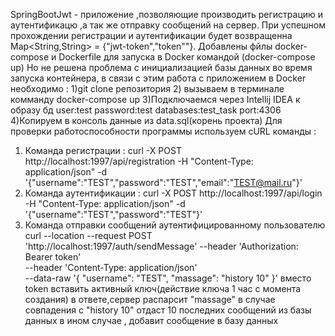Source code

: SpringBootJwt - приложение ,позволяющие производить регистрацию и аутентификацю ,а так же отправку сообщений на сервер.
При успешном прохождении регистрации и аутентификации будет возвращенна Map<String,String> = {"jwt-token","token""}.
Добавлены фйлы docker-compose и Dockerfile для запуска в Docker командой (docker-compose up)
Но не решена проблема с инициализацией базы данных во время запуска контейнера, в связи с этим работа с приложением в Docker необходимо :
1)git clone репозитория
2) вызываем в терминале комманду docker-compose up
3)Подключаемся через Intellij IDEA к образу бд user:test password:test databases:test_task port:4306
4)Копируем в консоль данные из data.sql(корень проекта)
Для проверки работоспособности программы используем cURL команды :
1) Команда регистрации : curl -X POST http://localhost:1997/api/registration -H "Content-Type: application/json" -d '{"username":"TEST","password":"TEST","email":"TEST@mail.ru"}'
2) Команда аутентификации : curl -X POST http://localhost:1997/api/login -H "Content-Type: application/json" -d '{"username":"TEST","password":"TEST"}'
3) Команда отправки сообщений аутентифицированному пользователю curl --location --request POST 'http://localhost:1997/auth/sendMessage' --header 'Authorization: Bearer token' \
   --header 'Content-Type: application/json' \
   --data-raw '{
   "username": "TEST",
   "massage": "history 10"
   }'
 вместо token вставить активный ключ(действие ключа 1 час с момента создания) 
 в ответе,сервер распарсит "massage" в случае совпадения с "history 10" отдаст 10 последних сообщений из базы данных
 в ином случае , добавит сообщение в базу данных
##########
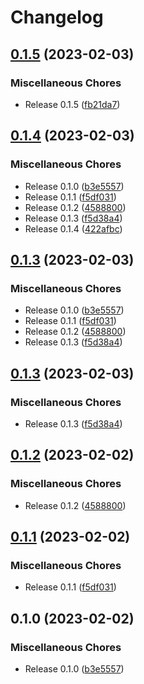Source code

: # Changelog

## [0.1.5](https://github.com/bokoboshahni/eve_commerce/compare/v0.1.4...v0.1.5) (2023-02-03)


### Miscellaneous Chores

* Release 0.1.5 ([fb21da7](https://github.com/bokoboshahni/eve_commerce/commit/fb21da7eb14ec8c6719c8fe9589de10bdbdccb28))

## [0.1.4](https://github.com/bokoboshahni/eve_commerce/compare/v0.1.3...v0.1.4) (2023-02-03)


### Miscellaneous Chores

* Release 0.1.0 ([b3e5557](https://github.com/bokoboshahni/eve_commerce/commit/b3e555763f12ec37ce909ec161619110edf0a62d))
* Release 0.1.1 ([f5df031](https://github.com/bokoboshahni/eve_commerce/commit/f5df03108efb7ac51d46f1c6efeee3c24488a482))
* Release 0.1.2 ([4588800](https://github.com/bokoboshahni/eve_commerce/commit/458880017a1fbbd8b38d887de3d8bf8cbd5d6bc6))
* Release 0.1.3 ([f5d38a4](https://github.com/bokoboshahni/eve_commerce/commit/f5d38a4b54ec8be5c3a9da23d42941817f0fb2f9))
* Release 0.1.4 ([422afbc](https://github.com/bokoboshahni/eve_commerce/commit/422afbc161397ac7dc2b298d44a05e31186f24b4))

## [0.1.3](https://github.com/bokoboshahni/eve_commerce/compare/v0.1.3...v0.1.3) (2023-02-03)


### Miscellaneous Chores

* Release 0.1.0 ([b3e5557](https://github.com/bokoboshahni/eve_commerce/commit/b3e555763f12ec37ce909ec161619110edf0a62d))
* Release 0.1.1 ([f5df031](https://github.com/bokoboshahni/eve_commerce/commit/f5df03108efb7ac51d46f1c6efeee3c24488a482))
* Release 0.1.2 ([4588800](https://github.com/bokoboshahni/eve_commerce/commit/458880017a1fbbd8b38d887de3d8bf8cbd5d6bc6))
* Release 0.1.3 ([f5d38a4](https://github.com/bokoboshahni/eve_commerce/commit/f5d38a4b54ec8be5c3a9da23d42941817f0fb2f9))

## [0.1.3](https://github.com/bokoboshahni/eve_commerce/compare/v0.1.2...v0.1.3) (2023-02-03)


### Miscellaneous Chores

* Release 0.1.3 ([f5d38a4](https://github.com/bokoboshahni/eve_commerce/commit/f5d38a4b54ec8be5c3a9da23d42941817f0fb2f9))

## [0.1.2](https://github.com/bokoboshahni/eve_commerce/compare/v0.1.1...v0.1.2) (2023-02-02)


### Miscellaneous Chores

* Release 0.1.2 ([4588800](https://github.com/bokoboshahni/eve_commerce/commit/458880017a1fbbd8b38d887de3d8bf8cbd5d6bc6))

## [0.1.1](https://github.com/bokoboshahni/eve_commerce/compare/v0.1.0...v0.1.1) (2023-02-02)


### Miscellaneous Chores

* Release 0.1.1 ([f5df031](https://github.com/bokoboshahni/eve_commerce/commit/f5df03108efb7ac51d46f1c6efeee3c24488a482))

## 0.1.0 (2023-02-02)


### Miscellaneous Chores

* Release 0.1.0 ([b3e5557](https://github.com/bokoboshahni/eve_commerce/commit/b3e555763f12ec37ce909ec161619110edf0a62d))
##########
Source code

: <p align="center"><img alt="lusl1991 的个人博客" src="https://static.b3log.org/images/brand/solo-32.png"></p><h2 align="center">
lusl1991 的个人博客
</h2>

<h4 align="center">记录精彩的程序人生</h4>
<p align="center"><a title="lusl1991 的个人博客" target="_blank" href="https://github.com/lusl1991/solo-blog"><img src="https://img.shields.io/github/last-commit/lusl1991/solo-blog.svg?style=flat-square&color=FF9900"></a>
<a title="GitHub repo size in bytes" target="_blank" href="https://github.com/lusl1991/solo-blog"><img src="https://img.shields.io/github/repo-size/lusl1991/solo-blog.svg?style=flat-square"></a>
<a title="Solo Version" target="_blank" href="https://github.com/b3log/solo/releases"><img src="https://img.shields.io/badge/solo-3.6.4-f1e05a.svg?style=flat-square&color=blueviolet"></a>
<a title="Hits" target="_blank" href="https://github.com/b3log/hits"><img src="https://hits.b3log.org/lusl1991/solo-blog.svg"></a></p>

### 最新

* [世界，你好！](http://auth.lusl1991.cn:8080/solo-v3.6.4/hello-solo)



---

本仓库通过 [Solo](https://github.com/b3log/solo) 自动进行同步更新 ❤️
##########
> What needs to be done: Within the listing above, locate the line containing "Но не решена" and the line containing "1) Команда регистрации". Reproduce those two lines and all lines between them exactly, with nothing added.

> Output:
Но не решена проблема с инициализацией базы данных во время запуска контейнера, в связи с этим работа с приложением в Docker необходимо :
1)git clone репозитория
2) вызываем в терминале комманду docker-compose up
3)Подключаемся через Intellij IDEA к образу бд user:test password:test databases:test_task port:4306
4)Копируем в консоль данные из data.sql(корень проекта)
Для проверки работоспособности программы используем cURL команды :
1) Команда регистрации : curl -X POST http://localhost:1997/api/registration -H "Content-Type: application/json" -d '{"username":"TEST","password":"TEST","email":"TEST@mail.ru"}'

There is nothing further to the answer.